• What you will do
In the listing below, identify each line with the word "keys" and return those lines.

• Information supplied
Content starts
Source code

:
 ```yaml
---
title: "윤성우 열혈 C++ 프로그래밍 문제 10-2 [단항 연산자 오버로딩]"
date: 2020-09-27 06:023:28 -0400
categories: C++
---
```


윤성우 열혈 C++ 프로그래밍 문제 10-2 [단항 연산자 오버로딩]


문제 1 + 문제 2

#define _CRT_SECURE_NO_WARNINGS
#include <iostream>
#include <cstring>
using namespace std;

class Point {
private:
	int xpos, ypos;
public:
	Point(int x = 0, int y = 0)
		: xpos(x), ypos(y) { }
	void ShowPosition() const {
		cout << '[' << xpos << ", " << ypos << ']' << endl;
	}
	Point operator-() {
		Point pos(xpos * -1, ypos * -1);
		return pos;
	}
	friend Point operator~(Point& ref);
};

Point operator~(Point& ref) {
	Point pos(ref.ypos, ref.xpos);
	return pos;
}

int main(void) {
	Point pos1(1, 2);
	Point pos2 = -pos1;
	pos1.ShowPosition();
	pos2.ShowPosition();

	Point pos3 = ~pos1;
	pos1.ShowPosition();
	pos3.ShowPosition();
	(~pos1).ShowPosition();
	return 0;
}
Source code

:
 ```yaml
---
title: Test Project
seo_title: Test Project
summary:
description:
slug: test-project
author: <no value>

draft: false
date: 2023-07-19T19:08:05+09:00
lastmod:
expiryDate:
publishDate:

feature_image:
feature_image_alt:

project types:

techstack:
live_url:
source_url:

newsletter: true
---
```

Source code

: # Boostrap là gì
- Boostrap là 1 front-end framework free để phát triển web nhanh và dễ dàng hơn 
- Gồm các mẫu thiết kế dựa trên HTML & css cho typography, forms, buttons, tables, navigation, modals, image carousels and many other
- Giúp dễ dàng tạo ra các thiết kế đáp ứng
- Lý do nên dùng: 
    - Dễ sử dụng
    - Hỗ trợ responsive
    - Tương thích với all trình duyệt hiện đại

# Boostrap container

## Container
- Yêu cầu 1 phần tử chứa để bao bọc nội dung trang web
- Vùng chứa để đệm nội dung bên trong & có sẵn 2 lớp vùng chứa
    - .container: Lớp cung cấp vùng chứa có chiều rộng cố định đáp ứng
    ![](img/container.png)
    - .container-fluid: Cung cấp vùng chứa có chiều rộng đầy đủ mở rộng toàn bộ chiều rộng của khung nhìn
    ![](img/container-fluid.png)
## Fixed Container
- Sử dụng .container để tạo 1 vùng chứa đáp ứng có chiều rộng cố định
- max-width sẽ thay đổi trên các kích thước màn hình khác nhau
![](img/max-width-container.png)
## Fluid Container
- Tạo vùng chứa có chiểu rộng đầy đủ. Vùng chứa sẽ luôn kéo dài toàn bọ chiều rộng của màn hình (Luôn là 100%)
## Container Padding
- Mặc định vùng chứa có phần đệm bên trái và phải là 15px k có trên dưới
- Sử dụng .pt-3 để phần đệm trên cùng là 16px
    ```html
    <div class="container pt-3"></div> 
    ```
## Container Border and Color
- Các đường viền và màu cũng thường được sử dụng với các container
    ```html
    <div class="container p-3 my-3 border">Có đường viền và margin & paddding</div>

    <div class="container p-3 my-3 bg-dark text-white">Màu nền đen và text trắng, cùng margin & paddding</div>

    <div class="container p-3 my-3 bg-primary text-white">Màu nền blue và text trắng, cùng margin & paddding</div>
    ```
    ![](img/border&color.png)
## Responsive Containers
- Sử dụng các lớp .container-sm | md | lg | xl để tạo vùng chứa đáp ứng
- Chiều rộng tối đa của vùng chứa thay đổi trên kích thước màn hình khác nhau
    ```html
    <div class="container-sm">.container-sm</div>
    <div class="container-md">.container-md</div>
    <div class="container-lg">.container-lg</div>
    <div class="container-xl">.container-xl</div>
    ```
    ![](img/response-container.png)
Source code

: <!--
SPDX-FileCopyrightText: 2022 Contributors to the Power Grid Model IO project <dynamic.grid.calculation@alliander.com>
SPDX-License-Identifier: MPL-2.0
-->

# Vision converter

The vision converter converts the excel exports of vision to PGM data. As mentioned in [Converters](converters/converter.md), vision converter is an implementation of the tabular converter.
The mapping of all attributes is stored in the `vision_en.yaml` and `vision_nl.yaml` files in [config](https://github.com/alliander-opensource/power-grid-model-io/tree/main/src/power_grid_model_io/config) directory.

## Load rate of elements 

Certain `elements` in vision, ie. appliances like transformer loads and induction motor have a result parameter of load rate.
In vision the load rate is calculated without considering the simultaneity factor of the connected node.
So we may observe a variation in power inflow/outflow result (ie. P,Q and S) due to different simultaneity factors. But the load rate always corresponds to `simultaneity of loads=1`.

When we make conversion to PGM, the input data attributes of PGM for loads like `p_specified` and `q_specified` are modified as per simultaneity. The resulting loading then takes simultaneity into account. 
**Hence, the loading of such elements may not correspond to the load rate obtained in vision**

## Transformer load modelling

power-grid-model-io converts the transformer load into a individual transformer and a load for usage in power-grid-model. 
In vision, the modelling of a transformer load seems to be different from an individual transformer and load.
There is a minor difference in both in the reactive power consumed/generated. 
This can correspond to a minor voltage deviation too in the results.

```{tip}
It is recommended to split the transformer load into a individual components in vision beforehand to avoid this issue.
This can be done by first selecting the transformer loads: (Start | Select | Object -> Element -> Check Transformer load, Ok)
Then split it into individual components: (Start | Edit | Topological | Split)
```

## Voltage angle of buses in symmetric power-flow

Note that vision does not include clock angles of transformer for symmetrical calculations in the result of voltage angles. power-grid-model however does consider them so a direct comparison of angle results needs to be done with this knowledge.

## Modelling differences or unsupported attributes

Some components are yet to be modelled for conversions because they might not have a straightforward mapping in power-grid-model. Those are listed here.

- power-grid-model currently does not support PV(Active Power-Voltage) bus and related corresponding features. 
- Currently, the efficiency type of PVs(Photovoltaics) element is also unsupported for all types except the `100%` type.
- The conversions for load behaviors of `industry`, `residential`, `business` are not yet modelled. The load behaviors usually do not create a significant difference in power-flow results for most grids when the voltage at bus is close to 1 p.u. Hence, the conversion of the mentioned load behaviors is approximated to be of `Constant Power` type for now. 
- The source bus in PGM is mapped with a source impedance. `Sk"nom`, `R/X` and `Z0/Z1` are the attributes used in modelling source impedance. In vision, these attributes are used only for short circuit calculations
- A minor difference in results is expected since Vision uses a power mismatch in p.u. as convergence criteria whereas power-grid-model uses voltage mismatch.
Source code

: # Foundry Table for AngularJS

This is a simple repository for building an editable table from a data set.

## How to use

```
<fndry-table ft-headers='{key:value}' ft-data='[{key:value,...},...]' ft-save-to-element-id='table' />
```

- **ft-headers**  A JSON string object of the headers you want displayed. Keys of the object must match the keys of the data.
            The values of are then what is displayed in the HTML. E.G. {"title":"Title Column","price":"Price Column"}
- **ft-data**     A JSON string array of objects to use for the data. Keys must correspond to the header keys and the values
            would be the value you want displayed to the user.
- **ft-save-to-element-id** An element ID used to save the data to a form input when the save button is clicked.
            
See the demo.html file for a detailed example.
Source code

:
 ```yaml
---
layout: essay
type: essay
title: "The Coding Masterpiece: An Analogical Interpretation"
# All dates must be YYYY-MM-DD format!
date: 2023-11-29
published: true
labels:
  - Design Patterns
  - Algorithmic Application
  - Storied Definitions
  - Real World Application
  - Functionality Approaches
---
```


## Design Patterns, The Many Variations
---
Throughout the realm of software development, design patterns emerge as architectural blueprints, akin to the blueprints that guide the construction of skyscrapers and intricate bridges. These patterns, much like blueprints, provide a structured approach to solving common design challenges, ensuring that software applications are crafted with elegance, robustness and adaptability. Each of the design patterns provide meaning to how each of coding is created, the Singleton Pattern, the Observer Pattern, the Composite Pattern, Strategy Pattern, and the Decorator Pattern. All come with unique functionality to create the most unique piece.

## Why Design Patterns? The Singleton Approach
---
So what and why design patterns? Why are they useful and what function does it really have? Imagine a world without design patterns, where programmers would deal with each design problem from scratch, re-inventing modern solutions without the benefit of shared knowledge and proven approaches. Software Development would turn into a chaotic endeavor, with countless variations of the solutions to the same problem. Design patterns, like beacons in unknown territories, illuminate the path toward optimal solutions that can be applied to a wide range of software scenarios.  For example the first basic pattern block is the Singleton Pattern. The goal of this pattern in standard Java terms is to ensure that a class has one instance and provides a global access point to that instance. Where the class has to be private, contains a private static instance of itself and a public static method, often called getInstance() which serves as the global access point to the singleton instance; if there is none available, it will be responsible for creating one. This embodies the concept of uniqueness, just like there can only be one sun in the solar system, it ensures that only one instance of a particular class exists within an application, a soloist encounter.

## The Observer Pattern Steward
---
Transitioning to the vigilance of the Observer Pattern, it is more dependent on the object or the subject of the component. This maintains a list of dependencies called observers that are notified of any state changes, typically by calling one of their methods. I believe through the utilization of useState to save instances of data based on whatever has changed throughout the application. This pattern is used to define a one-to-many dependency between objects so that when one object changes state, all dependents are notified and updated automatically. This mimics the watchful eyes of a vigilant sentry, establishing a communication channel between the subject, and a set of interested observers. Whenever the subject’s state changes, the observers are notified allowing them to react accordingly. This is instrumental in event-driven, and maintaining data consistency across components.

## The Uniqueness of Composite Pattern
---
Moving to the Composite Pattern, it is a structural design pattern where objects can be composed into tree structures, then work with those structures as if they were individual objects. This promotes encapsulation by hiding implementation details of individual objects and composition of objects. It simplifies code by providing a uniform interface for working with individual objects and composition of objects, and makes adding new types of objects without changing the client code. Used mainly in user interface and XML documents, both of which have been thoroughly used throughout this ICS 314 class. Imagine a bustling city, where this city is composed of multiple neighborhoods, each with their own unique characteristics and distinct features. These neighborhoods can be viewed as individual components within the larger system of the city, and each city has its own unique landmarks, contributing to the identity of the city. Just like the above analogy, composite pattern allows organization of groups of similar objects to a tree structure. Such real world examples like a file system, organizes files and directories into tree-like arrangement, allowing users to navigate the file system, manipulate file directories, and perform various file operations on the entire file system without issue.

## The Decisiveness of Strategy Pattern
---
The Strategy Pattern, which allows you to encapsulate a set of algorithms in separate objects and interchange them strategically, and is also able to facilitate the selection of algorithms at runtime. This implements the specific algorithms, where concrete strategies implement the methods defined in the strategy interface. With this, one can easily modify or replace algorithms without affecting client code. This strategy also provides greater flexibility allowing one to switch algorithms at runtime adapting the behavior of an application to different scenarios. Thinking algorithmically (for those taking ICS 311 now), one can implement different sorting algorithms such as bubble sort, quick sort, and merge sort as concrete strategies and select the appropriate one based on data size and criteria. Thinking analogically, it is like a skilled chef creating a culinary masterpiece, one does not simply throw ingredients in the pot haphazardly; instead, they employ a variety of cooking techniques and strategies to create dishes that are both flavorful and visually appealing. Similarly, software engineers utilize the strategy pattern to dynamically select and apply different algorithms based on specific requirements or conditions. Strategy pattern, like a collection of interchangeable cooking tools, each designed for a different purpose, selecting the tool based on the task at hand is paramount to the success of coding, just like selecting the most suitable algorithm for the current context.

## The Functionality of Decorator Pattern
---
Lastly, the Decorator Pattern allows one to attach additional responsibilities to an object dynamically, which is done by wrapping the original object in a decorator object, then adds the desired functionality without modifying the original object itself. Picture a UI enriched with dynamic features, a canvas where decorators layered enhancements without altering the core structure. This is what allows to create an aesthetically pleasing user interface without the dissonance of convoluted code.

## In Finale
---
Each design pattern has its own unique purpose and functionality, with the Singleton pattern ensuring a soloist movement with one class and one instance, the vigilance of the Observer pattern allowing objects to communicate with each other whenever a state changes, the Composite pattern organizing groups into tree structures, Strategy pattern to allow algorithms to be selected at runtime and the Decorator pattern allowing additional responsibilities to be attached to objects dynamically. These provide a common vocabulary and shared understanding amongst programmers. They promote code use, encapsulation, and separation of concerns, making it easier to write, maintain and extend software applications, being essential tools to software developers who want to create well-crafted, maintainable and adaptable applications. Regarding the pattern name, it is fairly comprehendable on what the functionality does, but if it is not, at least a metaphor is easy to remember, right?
Content ends
• Result of this exercise
- **ft-headers**  A JSON string object of the headers you want displayed. Keys of the object must match the keys of the data.
- **ft-data**     A JSON string array of objects to use for the data. Keys must correspond to the header keys and the values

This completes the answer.